Но Скатов поинтересовался-поинтересовался, а потом предложил:
– А может быть, ты останешься на сверхсрочную службу? Подпишешь контракт годика на три. А если не хочешь на сверхсрочную, мы тебе такую характеристику дадим – в любое военное училище тебя, считай, без экзаменов возьмут. А? Старшина? Такие, как ты, в армии нужны.
Старшина Дубравин не любил подполковника Скатова, с которым прослужил все эти полтора года. И конечно, для него такое предложение со стороны въедливого и вредного, постоянно цепляющегося по службе начальника штаба было неожиданным. И лестным.

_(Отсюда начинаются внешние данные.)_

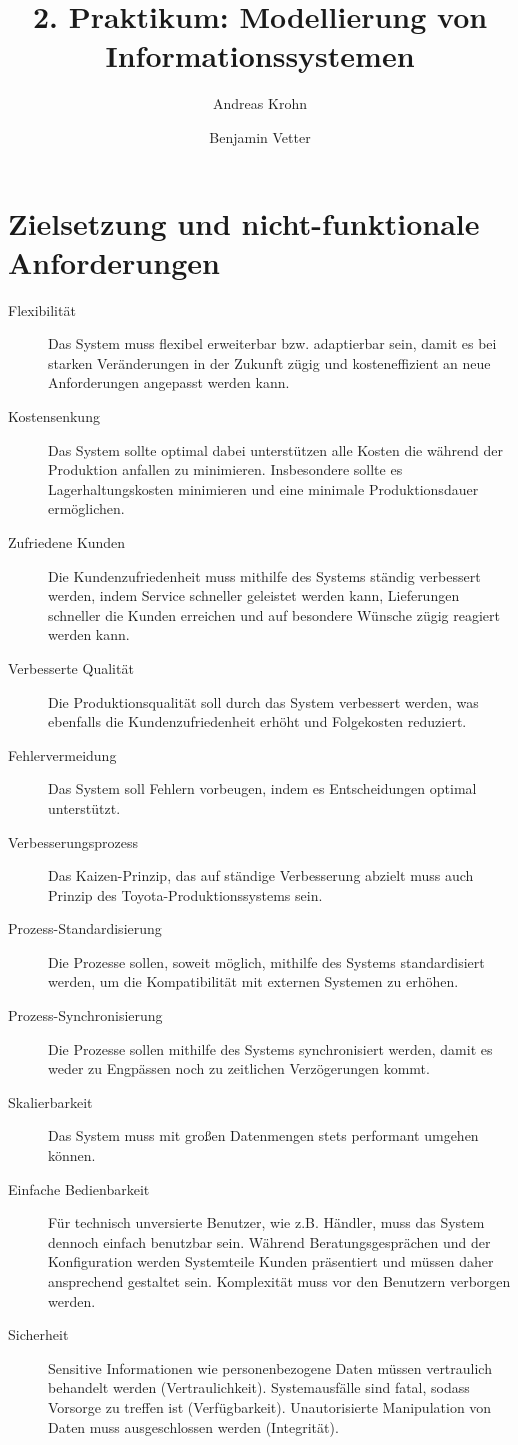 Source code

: \documentclass[a4paper,10pt]{article}
\title{2. Praktikum: Modellierung von Informationssystemen}
\author{Andreas Krohn \and Benjamin Vetter}
\begin{document}
\maketitle

\tableofcontents

\section{Zielsetzung und nicht-funktionale Anforderungen}

\begin{description}
  \item[Flexibilität] Das System muss flexibel erweiterbar bzw. adaptierbar sein, damit es bei starken Veränderungen in der Zukunft zügig und kosteneffizient an neue Anforderungen angepasst werden kann.
  \item[Kostensenkung] Das System sollte optimal dabei unterstützen alle Kosten die während der Produktion anfallen zu minimieren.
Insbesondere sollte es Lagerhaltungskosten minimieren und eine minimale Produktionsdauer ermöglichen.
  \item[Zufriedene Kunden] Die Kundenzufriedenheit muss mithilfe des Systems ständig verbessert werden, indem Service schneller geleistet werden kann, Lieferungen schneller die Kunden erreichen und auf besondere Wünsche zügig reagiert werden kann.
  \item[Verbesserte Qualität] Die Produktionsqualität soll durch das System verbessert werden, was ebenfalls die Kundenzufriedenheit erhöht und Folgekosten reduziert.
  \item[Fehlervermeidung] Das System soll Fehlern vorbeugen, indem es Entscheidungen optimal unterstützt.
  \item[Verbesserungsprozess] Das Kaizen-Prinzip, das auf ständige Verbesserung abzielt muss auch Prinzip des Toyota-Produktionssystems sein.
  \item[Prozess-Standardisierung] Die Prozesse sollen, soweit möglich, mithilfe des Systems standardisiert werden, um die Kompatibilität mit externen Systemen zu erhöhen.
  \item[Prozess-Synchronisierung] Die Prozesse sollen mithilfe des Systems synchronisiert werden, damit es weder zu Engpässen noch zu zeitlichen Verzögerungen kommt.
  \item[Skalierbarkeit] Das System muss mit großen Datenmengen stets performant umgehen können.
  \item[Einfache Bedienbarkeit] Für technisch unversierte Benutzer, wie z.B. Händler, muss das System dennoch einfach benutzbar sein. 
Während Beratungsgesprächen und der Konfiguration werden Systemteile Kunden präsentiert und müssen daher ansprechend gestaltet sein.
Komplexität muss vor den Benutzern verborgen werden.
  \item[Sicherheit] Sensitive Informationen wie personenbezogene Daten müssen vertraulich behandelt werden (Vertraulichkeit). 
Systemausfälle sind fatal, sodass Vorsorge zu treffen ist (Verfügbarkeit). 
Unautorisierte Manipulation von Daten muss ausgeschlossen werden (Integrität).
\end{description}
\end{document}
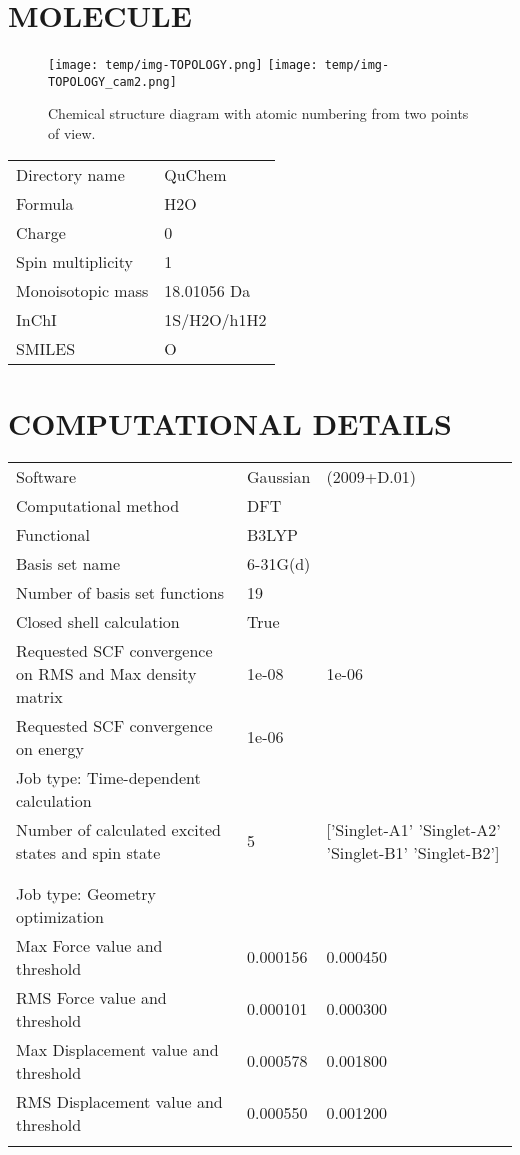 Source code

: \documentclass{article}%
\begin{document}
%
\small%
\section{MOLECULE}%
\label{sec:MOLECULE}%
\begin{figure}[h]%
\begin{center}%
\texttt{[image: temp/img-TOPOLOGY.png]}%
\texttt{[image: temp/img-TOPOLOGY\_cam2.png]}%
\end{center}%
\vspace{-5mm}%
\caption{Chemical structure diagram with atomic numbering from two points of view.}%
\end{figure}%
\begin{tabularx}{\textwidth}{|l X|}%
Directory name&QuChem\\%
Formula&H2O\\%
Charge&0\\%
Spin multiplicity&1\\%
Monoisotopic mass&18.01056 Da\\%
InChI&1S/H2O/h1H2\\%
SMILES&O\\%
\end{tabularx}

%
\section{COMPUTATIONAL DETAILS}%
\label{sec:COMPUTATIONALDETAILS}%
\begin{tabularx}{\textwidth}{|l X| X|}%
Software&Gaussian&(2009+D.01)\\%
Computational method&DFT& \\%
Functional&B3LYP& \\%
Basis set name&6{-}31G(d)& \\%
Number of basis set functions&19& \\%
Closed shell calculation&True& \\%
Requested SCF convergence on RMS and Max density matrix&1e{-}08&1e{-}06\\%
Requested SCF convergence on energy&1e{-}06& \\%
Job type: Time{-}dependent calculation& & \\%
Number of calculated excited states and spin state&5&{[}'Singlet{-}A1' 'Singlet{-}A2' 'Singlet{-}B1' 'Singlet{-}B2'{]}\\%
 & & \\%
 & & \\%
Job type: Geometry optimization& & \\%
Max Force value and threshold&0.000156&0.000450\\%
RMS Force value and threshold&0.000101&0.000300\\%
Max Displacement value and threshold&0.000578&0.001800\\%
RMS Displacement value and threshold&0.000550&0.001200\\%
 & & \\%
\end{tabularx}
\end{document}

Но… Он много думал об этом. И в принципе при желании мог уже через год подать заявление в любое училище. Но уже тогда он заколебался. Насмотрелся тут всякого. Развеял романтику. И дело было даже не в дедовщине, не в беспорядке. В конце концов, это зависит от офицеров. Он снова, как когда-то на стройке, где работал монтажником, представил себе, как он изо дня в день, из месяца в месяц будет ходить на службу, ждать очередного повышения, очередной звездочки…
Нет. Не-е-ет. И нет. Почему-то хотелось другого. Какого-то полета. Свободы, что ли. И вот сейчас, когда его детские мечты сбылись, он каким-то внутренним чувством понял, что все это в прошлом, все это ему уже не нужно.
– Такое неожиданное предложение, товарищ подполковник! – пробормотал он. – Это надо серьезно обдумать. Я как-то уж настроился на гражданку. Спасибо. Подумаю дня два. Да и с родными надо посоветоваться…
На самом деле он действительно эти два дня обдумывал ситуацию. И странное чувство теперь, после армейской службы, владело им. Он понимал, что после этих двух лет жизни на одном месте, фактически взаперти, главное, чего ему хочется, – свободы. Чтоб можно было свободно перемещаться в пространстве, видеть какие-то новые места, края, а может быть, и страны. Еще одним важным пунктом было то, что ему не хотелось отвечать за разгильдяев. «Наелся досыта! – думал он. – Чуть что во взводе – старшина виноват. На губе кто подрался, сбежал, а ты куда смотрел? Зачем мне это надо? Власти я не хочу. Деньги? Тогда майор Берестецкая предлагала мне помощь в поступлении в торговый институт в Москве, через подруг. Я отказался. Душа не лежит. Оторвался я уже от армии». В конце концов он сформулировал для себя: «В армии не оставаться. С этой страницей жизни покончено. Ехать надо к Галинке. В Усть-Каменогорск. Разобраться до конца. Что и как. Поставить точки над «i». Потом в Алма-Ату. Учиться. Либо на исторический, либо на журналистику».
Историю он страстно любил со школы. А журналистика… Он бережно собирал свои публикации еще с того времени, когда работал на домостроительном комбинате. Пару заметок написал и в армии. В дивизионной газете «Страж Отчизны». Он слыхал, что на журналистику требуются печатные работы. А это значит, что после двух лет службы он пойдет не как школьник по общему конкурсу, а как стажник по отдельному. Плюс к этому творческий конкурс. Так что шансы были неплохие.